‘Marie Curie ‘ Hospital for Children to extend intensive care facilities for babies
A new facility will be built at Marie Curie hospital in Bucharest for babies needing intensive care
Roxana Vasile, 06.01.2021, 11:29
The Marie Sklodowska Curie Emergency Childrens Hospital in Bucharest hosts the most modern intensive care unit for newborns in Romania and in South-Eastern Europe. The 27 beds are insufficient though for the premature babies or for those who suffer from various diseases, from all over the country, who need medical care at the highest standards. In the absence of a satisfactory number of beds, many of the babies with problems lose their lives before they even reach the care of specialists. More precisely, dozens of them die annually, waiting, on a list, for the release of a place in the neonatology intensive care unit.
This is the reason why the head of the department, doctor Cătălin Cîrstoveanu, dubbed childrens angel, and the president of the Childrens Heart Association, Alexandru Popa, make considerable efforts to extend the intensive care area. Basically, Dr. Cirstoveanu fights on his own for all babies with health issues to get a hospital bed:
“Romania needs at least 100 beds, in order to no longer face these situations that have been dragging for years, which no one has ever wanted to solve in a systematic, organised and orderly manner.

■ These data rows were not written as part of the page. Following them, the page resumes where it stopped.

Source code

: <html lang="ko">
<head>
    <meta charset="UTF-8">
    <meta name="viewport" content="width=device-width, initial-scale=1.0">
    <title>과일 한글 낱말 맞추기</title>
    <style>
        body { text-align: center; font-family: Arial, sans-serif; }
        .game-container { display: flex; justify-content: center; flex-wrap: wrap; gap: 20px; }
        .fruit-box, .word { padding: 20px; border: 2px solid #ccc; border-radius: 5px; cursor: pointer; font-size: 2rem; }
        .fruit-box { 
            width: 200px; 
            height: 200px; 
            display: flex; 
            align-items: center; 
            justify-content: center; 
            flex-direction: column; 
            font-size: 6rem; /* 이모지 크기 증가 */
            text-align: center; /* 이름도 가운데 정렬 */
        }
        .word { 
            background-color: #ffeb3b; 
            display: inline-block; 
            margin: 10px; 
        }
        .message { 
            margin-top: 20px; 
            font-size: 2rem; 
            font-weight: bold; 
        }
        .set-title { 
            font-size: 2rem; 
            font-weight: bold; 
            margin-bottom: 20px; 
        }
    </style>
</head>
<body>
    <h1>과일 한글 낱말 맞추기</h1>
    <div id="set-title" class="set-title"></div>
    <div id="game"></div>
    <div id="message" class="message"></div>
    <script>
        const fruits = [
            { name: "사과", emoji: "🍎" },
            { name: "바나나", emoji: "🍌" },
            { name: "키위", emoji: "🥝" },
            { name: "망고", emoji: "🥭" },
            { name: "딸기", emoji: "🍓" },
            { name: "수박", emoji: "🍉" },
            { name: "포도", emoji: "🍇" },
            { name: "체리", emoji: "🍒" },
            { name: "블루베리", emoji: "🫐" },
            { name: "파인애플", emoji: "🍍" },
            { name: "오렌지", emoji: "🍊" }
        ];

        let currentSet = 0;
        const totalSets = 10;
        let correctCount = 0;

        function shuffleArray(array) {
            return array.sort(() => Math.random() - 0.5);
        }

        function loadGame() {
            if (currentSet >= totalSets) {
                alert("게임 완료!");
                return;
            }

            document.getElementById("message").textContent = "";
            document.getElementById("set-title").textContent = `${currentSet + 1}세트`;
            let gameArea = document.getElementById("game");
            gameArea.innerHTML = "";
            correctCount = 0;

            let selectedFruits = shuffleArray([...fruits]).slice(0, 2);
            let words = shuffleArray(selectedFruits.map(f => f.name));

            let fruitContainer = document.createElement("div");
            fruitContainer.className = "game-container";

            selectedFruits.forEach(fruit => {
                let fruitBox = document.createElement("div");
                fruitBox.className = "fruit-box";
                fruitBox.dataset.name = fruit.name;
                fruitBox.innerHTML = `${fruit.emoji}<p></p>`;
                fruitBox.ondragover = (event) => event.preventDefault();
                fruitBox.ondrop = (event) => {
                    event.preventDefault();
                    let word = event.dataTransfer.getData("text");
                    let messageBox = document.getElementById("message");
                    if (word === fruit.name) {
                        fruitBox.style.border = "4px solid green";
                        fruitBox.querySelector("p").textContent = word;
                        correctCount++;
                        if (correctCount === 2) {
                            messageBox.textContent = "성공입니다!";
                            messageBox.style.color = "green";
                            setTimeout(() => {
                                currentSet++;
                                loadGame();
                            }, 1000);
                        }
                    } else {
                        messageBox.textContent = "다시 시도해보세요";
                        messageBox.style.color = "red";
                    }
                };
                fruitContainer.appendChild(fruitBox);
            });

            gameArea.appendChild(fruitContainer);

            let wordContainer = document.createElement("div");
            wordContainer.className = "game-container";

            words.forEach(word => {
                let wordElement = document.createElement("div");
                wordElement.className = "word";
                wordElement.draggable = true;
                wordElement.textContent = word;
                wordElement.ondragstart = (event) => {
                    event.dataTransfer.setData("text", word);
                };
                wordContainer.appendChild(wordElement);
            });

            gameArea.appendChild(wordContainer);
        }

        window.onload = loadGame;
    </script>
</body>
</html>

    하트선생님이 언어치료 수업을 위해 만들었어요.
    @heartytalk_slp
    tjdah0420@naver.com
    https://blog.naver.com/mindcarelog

Thats why we built a section seven years ago: from 8 to 10 beds, we went to 27 beds. The community has invested: companies, individuals, foundations, associations. We did it in Constanța (southeast) in the same way, now we repeat this here and the reason why we repeat it here again is because it is a multidisciplinary hospital which solves much more than it is solved in much of the rest of the country, and the pressure is enormous in relation to the cases that must be dealt with here. We wanted to be inspired by the best and to put into practice well-known, functional, efficient and super-performing models. For example, we, almost the entire department, went to the United States, where our teacher and friend Edward Bell in Iowa, with a lot of generosity, showed us, guided us, taught us, including how to avoid the mistakes theyd made there, so we took a ʹshortcutʹ and avoided many problems that Romania, in this area, does not understand or is barely trying to understand.”
In London, dr. Cîrstoveanu told us, specialists from Ferrari were asked to modernise the transfer of children from the operating room to the intensive care unit. If those people can change in four seconds the four wheels of a racing car, why not find solutions for transporting into the intensive care unit, fast and safely, of a recently operated new born?In other large hospitals of the world it was decided to place an MRI or even an operating room in the middle of the resuscitation department.
Or, looking around and seeing what are the trends in the field, doctor Cîrstoveanu wants them replicated in Romania, at Marie Curieʹ. The plans are big, matching the importance of the mission. A new hospital will be built with 20 new places, in individual rooms, in Intensive Care, a neonatal operating room and better accommodation for parents and medical staff wil be provided. In short, everything that is better and newer for Romanian children, says Dr. Cătălin Cîrstoveanu:
Its a much bigger building than we have. We thought of dreaming big and scheduling bold things, not for a year, not for three, but for ten – twenty – thirty. We want to be like the best! Then we have another serious problem! We have seen that doctors and nurses do not have enough training to work with their hands, not just their heads. They lack dexterity, proper use of their hands, and I said we needed to do a training centre especially since we had a program with our colleagues in the hospital, we went all over the country and we saw that there were big problems and I said that people must learn on plastics, on mannequins as similar as possible to the human body, the body of a small child, in order to learn to perform procedures on children in complete safety. Thats why we will also include a training centre”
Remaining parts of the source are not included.